● **Your task**
Within the records, find every line that includes the word "makefriends" and copy it.

● **Supplied material**
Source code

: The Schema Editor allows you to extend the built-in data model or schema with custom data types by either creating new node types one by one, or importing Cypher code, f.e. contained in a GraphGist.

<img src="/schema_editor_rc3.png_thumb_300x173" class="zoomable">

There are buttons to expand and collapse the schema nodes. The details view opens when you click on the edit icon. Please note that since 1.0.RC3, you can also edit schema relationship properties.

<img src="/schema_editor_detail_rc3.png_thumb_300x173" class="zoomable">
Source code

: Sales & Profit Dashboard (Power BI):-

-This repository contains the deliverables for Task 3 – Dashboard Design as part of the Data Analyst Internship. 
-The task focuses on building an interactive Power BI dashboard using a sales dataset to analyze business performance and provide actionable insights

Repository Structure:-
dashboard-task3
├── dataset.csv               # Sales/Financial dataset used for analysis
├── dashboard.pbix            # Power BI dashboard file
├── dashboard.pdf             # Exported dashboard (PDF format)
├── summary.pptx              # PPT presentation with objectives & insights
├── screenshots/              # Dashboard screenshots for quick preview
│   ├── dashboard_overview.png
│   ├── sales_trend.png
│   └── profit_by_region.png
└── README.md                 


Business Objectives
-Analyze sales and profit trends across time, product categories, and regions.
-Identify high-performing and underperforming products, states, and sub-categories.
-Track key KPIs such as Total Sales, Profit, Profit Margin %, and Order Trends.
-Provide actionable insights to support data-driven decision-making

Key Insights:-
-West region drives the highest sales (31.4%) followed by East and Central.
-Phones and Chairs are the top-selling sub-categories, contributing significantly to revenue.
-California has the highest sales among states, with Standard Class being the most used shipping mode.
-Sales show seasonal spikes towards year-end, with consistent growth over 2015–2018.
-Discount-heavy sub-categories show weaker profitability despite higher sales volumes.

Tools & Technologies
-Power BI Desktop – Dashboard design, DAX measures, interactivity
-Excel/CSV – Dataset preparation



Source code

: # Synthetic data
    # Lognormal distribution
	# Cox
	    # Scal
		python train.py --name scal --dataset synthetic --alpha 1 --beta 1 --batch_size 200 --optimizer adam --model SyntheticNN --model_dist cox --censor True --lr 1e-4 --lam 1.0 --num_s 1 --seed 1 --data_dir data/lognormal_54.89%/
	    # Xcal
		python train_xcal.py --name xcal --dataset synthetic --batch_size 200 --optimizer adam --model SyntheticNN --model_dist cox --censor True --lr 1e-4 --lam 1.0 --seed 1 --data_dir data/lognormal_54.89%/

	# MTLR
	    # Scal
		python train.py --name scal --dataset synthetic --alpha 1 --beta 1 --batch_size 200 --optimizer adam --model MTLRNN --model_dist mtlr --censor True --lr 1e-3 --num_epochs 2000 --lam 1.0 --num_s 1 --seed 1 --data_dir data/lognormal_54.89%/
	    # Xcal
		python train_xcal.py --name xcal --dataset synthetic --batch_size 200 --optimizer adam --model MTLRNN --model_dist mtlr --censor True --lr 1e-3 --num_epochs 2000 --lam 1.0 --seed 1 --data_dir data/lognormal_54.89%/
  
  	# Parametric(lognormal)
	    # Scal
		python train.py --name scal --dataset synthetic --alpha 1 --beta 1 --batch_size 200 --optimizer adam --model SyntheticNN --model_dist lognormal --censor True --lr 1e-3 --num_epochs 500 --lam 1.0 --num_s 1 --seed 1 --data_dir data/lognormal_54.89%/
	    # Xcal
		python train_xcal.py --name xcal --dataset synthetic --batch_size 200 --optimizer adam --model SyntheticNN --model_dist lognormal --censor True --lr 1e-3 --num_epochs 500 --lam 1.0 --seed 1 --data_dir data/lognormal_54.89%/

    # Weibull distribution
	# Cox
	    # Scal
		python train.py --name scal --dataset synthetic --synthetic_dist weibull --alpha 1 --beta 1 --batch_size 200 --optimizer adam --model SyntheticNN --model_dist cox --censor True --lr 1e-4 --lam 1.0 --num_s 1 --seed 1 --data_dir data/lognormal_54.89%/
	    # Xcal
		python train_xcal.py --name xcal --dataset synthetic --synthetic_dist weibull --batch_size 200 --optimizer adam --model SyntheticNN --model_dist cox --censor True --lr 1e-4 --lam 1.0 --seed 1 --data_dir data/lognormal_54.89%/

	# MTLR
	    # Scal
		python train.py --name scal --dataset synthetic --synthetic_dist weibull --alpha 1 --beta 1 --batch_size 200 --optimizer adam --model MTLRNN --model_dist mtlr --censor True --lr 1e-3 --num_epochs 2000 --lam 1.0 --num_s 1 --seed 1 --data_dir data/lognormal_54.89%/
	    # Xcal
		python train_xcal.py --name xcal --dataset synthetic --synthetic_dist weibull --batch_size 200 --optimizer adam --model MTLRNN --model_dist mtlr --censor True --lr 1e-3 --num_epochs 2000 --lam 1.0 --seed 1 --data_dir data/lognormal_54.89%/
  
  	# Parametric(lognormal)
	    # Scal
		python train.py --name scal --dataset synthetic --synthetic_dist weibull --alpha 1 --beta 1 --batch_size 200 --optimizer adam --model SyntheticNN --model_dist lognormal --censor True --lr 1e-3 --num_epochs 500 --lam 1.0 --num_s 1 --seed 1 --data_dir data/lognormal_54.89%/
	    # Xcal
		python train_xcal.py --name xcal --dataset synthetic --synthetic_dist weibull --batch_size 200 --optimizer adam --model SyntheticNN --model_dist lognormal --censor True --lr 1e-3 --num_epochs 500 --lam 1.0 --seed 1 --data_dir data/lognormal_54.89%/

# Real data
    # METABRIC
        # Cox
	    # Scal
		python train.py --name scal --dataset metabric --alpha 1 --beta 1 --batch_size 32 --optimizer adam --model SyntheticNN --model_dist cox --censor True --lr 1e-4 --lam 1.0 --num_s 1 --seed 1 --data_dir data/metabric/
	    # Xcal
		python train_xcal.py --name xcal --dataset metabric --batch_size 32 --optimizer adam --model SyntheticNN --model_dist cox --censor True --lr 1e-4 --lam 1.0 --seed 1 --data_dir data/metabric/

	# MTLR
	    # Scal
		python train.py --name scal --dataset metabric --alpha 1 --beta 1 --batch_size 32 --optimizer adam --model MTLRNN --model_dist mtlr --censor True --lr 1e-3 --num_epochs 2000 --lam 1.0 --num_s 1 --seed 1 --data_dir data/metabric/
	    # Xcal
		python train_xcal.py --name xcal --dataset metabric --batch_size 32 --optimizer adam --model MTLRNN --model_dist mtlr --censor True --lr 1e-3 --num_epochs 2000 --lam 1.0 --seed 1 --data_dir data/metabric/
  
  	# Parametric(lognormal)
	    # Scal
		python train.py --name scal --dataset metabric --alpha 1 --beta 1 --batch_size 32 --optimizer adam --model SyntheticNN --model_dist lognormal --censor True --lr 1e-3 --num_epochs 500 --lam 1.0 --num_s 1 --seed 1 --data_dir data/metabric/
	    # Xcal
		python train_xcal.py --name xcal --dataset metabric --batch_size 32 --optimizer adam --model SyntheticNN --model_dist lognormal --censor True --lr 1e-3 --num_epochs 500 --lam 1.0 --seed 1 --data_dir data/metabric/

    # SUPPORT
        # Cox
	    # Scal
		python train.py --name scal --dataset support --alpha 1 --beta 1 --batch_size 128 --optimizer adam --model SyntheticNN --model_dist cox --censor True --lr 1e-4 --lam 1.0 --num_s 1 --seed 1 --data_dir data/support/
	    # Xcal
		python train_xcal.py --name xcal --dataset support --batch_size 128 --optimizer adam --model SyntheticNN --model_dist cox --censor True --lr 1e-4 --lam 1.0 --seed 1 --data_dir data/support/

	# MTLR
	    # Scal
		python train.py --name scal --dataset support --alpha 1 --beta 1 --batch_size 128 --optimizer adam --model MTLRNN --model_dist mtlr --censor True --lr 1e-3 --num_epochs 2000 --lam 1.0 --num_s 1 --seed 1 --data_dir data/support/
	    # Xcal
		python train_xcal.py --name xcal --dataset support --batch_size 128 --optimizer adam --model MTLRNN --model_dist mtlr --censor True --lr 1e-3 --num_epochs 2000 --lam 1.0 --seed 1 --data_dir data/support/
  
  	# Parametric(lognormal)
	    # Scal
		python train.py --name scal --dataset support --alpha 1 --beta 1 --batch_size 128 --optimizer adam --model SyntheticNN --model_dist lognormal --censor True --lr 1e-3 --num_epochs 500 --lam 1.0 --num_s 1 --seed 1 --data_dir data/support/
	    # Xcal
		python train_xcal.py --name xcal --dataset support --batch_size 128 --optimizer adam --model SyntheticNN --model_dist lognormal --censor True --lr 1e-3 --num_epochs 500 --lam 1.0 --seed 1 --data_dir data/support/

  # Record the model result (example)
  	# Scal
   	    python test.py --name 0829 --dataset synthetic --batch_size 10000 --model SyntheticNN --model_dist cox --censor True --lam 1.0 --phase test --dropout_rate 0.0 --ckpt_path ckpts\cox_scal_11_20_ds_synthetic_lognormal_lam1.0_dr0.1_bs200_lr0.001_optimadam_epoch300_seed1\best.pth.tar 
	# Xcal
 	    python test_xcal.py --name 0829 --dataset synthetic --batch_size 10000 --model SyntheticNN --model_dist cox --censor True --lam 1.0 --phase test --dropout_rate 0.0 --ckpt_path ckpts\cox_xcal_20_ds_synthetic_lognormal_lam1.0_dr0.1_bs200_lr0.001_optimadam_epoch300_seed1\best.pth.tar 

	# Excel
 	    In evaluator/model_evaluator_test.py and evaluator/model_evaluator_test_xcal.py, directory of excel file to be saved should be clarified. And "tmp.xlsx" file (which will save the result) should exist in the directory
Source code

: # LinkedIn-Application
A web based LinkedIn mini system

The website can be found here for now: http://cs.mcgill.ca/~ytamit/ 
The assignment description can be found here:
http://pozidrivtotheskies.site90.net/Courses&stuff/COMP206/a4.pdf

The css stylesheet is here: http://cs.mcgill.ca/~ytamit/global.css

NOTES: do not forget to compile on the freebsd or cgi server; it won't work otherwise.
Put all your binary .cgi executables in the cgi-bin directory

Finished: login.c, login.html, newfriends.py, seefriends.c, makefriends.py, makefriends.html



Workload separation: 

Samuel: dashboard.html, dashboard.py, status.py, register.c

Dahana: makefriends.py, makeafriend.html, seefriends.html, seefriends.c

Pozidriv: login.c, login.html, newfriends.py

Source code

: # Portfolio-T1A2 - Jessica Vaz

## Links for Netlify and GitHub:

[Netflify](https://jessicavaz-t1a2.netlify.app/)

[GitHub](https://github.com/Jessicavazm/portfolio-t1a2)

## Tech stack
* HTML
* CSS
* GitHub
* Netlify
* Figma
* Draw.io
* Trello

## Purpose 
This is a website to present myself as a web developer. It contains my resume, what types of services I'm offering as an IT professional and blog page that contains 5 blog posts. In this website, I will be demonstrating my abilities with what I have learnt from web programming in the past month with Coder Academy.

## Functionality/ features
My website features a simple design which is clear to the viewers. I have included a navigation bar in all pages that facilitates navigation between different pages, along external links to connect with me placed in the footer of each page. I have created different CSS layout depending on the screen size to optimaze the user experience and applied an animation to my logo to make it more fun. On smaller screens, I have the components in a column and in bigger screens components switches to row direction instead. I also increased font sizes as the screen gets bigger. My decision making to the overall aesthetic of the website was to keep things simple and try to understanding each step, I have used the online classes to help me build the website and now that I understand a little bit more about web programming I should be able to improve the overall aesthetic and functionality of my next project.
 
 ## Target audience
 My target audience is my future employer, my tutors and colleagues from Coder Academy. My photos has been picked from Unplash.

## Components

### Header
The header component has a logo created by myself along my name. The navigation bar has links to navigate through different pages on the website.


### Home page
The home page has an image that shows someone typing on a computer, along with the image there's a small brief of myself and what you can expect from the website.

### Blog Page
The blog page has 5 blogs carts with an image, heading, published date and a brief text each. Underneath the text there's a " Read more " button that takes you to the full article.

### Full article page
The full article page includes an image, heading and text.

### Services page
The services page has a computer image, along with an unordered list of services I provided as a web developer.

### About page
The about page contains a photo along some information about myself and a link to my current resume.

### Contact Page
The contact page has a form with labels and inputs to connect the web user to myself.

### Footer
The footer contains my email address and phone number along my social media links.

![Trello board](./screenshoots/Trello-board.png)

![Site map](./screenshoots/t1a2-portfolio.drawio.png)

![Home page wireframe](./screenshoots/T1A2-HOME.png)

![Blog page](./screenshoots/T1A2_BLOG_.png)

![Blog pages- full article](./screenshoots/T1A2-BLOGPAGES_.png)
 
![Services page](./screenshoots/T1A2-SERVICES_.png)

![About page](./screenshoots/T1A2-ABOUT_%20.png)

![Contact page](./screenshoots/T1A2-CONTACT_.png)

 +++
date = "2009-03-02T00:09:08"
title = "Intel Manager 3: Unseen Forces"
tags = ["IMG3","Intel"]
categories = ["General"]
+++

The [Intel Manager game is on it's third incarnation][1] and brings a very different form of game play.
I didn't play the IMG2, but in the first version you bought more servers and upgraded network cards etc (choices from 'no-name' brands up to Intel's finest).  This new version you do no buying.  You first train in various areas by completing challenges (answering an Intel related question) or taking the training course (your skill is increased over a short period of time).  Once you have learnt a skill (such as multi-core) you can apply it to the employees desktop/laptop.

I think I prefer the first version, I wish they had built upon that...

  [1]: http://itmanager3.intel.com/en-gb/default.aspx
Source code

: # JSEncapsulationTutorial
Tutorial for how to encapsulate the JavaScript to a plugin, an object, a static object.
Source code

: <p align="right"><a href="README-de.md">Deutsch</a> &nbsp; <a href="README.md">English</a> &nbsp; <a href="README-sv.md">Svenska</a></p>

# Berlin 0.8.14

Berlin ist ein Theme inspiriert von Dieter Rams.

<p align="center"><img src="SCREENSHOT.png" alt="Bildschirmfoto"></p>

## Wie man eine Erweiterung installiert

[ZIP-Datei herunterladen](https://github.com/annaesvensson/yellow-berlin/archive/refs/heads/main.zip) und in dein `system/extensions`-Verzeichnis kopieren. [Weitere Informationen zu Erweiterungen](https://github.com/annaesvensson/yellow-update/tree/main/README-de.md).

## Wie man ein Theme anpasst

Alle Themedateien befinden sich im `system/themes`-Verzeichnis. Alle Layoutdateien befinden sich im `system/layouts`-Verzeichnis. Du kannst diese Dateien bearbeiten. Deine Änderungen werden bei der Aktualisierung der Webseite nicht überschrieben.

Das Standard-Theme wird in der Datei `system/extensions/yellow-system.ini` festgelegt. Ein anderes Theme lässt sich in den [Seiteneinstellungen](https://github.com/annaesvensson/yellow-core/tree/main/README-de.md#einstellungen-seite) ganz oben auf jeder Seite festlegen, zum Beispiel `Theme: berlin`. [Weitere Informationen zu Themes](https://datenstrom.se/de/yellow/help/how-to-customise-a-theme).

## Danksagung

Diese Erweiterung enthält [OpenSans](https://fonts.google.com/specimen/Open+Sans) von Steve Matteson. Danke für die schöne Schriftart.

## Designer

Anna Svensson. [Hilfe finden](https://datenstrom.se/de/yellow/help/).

● **Written answer**
Finished: login.c, login.html, newfriends.py, seefriends.c, makefriends.py, makefriends.html
Dahana: makefriends.py, makeafriend.html, seefriends.html, seefriends.c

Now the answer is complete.